### TRY IT
For the entries that follow, count the lines containing the string "janwilmake" and write only the number.
::::
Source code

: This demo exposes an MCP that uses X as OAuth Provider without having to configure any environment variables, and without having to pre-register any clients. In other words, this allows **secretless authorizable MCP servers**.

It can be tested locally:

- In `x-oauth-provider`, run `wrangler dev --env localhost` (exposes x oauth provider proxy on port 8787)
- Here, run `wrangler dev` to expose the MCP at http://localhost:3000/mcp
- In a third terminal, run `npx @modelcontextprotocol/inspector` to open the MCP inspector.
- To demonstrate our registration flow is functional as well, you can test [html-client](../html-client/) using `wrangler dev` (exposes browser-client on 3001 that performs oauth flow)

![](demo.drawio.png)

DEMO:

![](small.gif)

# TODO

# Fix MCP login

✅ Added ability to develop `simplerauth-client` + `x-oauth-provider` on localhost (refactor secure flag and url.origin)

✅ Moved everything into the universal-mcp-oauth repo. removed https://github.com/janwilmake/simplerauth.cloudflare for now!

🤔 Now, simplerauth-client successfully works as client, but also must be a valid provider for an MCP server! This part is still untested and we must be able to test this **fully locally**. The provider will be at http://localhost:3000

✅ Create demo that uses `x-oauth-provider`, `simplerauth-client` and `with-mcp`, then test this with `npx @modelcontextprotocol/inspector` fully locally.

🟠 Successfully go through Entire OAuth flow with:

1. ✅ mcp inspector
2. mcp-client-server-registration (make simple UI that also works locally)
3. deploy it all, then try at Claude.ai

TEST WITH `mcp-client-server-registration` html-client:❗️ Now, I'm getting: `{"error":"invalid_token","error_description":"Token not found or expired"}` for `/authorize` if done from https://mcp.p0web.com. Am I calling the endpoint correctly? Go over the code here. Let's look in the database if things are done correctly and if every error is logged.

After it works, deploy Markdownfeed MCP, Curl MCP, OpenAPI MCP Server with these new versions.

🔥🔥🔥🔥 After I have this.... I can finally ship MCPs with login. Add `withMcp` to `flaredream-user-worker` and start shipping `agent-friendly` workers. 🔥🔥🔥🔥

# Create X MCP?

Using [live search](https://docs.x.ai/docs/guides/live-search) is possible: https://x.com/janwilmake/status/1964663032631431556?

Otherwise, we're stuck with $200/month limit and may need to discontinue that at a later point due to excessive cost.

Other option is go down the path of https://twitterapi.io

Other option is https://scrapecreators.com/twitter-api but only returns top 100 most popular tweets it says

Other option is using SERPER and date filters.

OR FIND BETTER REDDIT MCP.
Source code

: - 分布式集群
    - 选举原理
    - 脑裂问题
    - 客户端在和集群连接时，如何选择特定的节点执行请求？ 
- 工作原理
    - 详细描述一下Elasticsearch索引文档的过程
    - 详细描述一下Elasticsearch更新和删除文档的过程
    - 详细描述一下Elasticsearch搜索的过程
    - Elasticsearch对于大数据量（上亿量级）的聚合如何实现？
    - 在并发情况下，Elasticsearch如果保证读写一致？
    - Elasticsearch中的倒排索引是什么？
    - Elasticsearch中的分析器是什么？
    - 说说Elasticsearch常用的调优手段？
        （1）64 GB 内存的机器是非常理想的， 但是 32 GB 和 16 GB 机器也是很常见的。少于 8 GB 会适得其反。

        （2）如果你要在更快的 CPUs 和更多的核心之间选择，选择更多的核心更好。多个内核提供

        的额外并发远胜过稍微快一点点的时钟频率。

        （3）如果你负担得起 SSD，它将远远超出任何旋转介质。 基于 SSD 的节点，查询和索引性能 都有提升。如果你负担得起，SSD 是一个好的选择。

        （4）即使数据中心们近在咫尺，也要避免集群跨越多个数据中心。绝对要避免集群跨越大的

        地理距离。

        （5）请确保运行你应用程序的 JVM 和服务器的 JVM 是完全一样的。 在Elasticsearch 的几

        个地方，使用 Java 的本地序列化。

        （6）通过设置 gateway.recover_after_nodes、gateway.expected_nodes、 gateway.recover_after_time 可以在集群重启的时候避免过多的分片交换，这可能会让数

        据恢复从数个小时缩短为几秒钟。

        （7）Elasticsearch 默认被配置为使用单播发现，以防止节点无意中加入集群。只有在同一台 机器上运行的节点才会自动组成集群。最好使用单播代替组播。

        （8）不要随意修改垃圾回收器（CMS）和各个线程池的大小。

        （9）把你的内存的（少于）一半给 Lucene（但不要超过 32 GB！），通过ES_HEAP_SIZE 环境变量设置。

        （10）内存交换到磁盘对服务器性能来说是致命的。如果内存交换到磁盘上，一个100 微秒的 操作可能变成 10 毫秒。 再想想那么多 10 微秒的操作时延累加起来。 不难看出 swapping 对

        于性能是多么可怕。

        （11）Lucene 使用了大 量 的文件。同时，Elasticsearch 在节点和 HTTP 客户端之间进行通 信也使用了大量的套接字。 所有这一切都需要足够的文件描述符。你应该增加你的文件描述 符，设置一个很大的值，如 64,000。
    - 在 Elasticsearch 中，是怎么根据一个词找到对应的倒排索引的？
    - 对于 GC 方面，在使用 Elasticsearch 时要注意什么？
::::
### RESPONSE TO THIS TASK
2